The Logan Neighborhood
The Logan Neighborhood is the area east of Division and north of the Spokane River that includes Gonzaga University and the Avista headquarters. The neighborhood extends to the east as far as Crestline and has Euclid
In addition to the scenic Spokane River and the beautiful Gonzaga Campus, Logan has gorgeous tree lined streets filled with early century Craftsman homes, four parks, and the Centennial Bake Trail. The neighborhood is located in the heart of Spokane within walking distance or a short bike ride to many downtown area attractions. With easy access to public transportation as well as speedy freeway access, Logan is close to everything.
The Logan Neighborhood is one of Spokane's earliest neighborhoods with the original platting dating back to 1884. Because this neighborhood was not hit by the great fire of 1889 that leveled downtown, this is where you will find some of the very oldest homes in Spokane.
Gonzaga dominates the south half of the Logan Neighborhood.

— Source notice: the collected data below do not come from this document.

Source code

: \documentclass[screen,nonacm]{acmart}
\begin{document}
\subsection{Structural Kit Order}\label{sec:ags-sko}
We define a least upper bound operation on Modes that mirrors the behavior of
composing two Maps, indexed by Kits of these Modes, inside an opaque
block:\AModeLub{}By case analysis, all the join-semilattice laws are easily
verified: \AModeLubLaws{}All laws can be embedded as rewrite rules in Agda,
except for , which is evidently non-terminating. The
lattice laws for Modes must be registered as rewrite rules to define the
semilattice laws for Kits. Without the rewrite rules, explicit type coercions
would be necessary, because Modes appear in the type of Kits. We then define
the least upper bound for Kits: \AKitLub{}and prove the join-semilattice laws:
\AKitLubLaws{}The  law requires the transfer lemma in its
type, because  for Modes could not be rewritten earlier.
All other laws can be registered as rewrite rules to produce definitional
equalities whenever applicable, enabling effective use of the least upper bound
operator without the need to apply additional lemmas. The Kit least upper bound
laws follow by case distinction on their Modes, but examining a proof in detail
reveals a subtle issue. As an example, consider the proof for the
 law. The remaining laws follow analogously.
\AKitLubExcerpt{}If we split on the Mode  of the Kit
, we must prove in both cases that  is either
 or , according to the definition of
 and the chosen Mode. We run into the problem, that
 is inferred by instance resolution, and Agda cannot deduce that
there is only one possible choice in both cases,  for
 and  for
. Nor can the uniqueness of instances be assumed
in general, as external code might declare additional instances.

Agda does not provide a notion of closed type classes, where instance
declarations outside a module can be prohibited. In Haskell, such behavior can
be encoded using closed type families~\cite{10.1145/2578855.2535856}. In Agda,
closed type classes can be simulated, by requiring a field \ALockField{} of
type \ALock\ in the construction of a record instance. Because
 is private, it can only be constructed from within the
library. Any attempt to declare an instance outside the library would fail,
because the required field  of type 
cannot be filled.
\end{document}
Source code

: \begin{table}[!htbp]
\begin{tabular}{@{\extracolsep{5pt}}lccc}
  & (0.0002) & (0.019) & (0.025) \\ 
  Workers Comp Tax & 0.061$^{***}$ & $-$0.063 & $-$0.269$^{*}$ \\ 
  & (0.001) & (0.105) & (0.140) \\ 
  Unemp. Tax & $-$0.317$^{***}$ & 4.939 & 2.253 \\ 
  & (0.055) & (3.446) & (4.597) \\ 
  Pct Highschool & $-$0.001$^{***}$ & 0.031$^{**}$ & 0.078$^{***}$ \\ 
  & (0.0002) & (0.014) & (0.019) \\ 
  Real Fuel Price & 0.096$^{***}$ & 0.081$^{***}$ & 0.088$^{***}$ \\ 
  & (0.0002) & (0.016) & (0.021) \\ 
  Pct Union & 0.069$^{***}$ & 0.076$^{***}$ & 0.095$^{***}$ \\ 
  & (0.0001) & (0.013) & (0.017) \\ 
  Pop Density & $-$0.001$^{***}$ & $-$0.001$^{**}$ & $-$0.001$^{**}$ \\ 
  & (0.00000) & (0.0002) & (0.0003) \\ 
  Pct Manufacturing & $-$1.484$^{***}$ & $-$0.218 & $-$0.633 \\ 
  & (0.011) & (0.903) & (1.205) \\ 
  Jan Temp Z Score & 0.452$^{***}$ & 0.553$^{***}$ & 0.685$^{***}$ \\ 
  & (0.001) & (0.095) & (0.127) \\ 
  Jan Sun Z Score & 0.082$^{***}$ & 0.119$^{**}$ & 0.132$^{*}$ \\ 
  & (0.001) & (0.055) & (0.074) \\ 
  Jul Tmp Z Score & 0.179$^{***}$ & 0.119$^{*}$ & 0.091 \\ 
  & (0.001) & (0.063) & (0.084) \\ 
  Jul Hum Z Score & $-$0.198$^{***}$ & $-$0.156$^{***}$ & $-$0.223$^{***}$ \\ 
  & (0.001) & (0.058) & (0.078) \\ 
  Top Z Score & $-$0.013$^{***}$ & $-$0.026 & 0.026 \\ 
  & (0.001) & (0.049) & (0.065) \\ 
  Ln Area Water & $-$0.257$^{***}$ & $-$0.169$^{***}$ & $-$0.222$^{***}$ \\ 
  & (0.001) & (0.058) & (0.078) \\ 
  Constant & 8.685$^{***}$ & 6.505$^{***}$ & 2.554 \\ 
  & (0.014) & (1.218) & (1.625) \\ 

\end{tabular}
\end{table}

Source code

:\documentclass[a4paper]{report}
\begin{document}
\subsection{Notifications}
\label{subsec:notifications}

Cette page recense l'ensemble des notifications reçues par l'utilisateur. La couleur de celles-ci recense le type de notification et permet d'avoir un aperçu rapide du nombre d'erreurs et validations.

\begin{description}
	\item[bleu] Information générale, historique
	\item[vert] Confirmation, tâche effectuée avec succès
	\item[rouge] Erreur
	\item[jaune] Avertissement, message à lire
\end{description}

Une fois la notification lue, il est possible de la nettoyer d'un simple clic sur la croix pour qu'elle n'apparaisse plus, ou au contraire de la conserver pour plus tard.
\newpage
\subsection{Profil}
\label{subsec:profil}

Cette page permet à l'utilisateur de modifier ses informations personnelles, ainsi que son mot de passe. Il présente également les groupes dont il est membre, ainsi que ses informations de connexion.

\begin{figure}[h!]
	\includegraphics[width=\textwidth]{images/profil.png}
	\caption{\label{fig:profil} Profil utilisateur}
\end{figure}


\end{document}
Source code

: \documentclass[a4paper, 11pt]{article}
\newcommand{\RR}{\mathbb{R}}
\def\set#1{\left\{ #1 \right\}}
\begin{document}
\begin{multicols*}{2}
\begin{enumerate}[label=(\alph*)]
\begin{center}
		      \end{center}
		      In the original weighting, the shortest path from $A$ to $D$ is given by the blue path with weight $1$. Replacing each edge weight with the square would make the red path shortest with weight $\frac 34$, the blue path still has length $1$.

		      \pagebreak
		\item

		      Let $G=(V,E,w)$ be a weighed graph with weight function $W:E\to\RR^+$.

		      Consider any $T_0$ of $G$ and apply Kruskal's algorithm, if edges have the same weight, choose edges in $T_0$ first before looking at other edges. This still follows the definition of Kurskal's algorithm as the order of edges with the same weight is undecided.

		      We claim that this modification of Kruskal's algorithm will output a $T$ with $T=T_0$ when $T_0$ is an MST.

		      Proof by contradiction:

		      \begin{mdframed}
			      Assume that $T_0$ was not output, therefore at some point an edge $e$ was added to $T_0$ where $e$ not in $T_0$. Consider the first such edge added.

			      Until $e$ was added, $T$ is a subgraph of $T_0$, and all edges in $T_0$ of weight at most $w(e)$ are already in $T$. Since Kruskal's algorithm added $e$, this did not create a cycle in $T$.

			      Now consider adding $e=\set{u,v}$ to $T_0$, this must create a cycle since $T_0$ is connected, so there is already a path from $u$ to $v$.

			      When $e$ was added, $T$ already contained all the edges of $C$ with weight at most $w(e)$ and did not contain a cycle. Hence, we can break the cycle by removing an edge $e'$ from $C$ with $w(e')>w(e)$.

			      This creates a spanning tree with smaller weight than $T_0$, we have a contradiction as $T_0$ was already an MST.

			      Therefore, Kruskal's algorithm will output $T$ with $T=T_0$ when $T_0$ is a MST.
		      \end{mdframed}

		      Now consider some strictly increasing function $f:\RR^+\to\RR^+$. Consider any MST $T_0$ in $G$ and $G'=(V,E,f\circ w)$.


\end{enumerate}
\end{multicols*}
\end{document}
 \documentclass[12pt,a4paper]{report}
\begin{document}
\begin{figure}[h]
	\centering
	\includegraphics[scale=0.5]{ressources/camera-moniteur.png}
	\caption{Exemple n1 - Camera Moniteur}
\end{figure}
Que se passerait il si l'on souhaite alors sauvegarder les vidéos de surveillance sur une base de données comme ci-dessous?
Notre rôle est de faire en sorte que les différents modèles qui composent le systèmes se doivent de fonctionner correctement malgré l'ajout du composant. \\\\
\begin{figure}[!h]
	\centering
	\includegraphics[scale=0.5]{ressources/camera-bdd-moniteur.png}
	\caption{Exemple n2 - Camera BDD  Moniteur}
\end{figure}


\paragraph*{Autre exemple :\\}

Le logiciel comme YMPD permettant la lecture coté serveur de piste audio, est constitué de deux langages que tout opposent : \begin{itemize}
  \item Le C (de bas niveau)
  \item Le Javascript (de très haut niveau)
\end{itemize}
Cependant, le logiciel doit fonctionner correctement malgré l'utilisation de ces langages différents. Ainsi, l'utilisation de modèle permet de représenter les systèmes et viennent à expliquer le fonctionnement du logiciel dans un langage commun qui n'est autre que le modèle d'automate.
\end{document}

Gonzaga University was founded by the Jesuits in 1887 and named after the Jesuit saint Aloysius Gonzaga. In addition to the 152 acre university, the Logan Neighborhood supports the campus with much of the housing and other services requires by the 7,500 students that attend the University. Many of the businesses near Hamilton cater to those students.
There were 59 homes sold in the Logan Neighborhood last year. Nine of them were sold as rental income property because of the proximity to Gonzaga. Of the remaining 50, the average sale price was $132,589 and the median sale price was $133,875. The most expensive home sold for $341,500 and the least expensive home sold for $55,000.
The Logan Neighborhood is in the early stages of a gentrification process which makes it a great area to invest, especially for first time home buyers. With the average home price being well below the city average yet having so many positive attributes, homes in this neighborhood will see significant increase in value over the next decade.